__Work required__: Below are records that hold pictures; write out only the lines from their start through the line with "- [Output Structure](#output-structure)", exactly, and drop the pictures.

Stored data entries:
☆ ☆ ☆

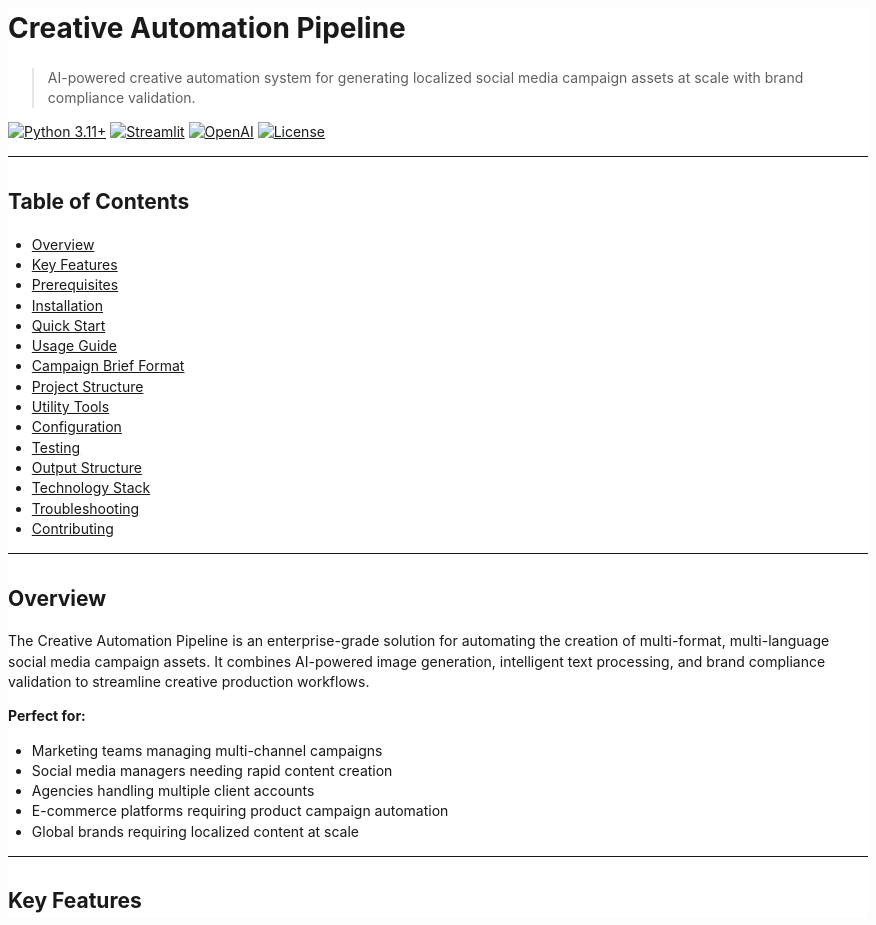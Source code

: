 # Creative Automation Pipeline

> AI-powered creative automation system for generating localized social media campaign assets at scale with brand compliance validation.

[![Python 3.11+](https://img.shields.io/badge/python-3.11+-blue.svg)](https://www.python.org/downloads/)
[![Streamlit](https://img.shields.io/badge/streamlit-1.39.0-FF4B4B.svg)](https://streamlit.io)
[![OpenAI](https://img.shields.io/badge/OpenAI-DALL--E--3-412991.svg)](https://openai.com)
[![License](https://img.shields.io/badge/license-MIT-green.svg)](LICENSE)

---

## Table of Contents

- [Overview](#overview)
- [Key Features](#key-features)
- [Prerequisites](#prerequisites)
- [Installation](#installation)
- [Quick Start](#quick-start)
- [Usage Guide](#usage-guide)
- [Campaign Brief Format](#campaign-brief-format)
- [Project Structure](#project-structure)
- [Utility Tools](#utility-tools)
- [Configuration](#configuration)
- [Testing](#testing)
- [Output Structure](#output-structure)
- [Technology Stack](#technology-stack)
- [Troubleshooting](#troubleshooting)
- [Contributing](#contributing)

---

## Overview

The Creative Automation Pipeline is an enterprise-grade solution for automating the creation of multi-format, multi-language social media campaign assets. It combines AI-powered image generation, intelligent text processing, and brand compliance validation to streamline creative production workflows.

**Perfect for:**
- Marketing teams managing multi-channel campaigns
- Social media managers needing rapid content creation
- Agencies handling multiple client accounts
- E-commerce platforms requiring product campaign automation
- Global brands requiring localized content at scale

---

## Key Features
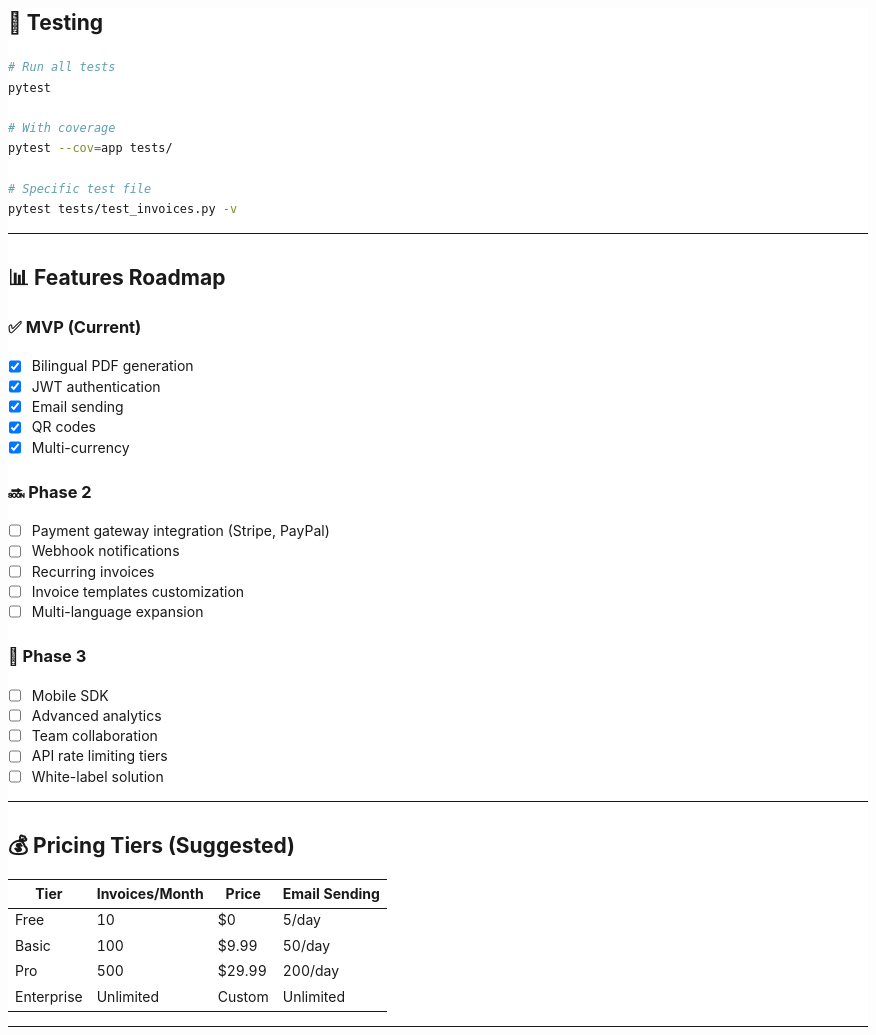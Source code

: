 
## 🧪 Testing

```bash
# Run all tests
pytest

# With coverage
pytest --cov=app tests/

# Specific test file
pytest tests/test_invoices.py -v
```

---

## 📊 Features Roadmap

### ✅ MVP (Current)

- [x] Bilingual PDF generation
- [x] JWT authentication
- [x] Email sending
- [x] QR codes
- [x] Multi-currency

### 🔜 Phase 2

- [ ] Payment gateway integration (Stripe, PayPal)
- [ ] Webhook notifications
- [ ] Recurring invoices
- [ ] Invoice templates customization
- [ ] Multi-language expansion

### 🔮 Phase 3

- [ ] Mobile SDK
- [ ] Advanced analytics
- [ ] Team collaboration
- [ ] API rate limiting tiers
- [ ] White-label solution

---

## 💰 Pricing Tiers (Suggested)

| Tier       | Invoices/Month | Price   | Email Sending |
| ---------- | -------------- | ------- | ------------- |
| Free       | 10             | \$0     | 5/day         |
| Basic      | 100            | \$9.99  | 50/day        |
| Pro        | 500            | \$29.99 | 200/day       |
| Enterprise | Unlimited      | Custom  | Unlimited     |

---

☆ ☆ ☆

__Task response__:
Source code

: # Creative Automation Pipeline

> AI-powered creative automation system for generating localized social media campaign assets at scale with brand compliance validation.

[![Python 3.11+](https://img.shields.io/badge/python-3.11+-blue.svg)](https://www.python.org/downloads/)
[![Streamlit](https://img.shields.io/badge/streamlit-1.39.0-FF4B4B.svg)](https://streamlit.io)
[![OpenAI](https://img.shields.io/badge/OpenAI-DALL--E--3-412991.svg)](https://openai.com)
[![License](https://img.shields.io/badge/license-MIT-green.svg)](LICENSE)

---

## Table of Contents

- [Overview](#overview)
- [Key Features](#key-features)
- [Prerequisites](#prerequisites)
- [Installation](#installation)
- [Quick Start](#quick-start)
- [Usage Guide](#usage-guide)
- [Campaign Brief Format](#campaign-brief-format)
- [Project Structure](#project-structure)
- [Utility Tools](#utility-tools)
- [Configuration](#configuration)
- [Testing](#testing)
- [Output Structure](#output-structure)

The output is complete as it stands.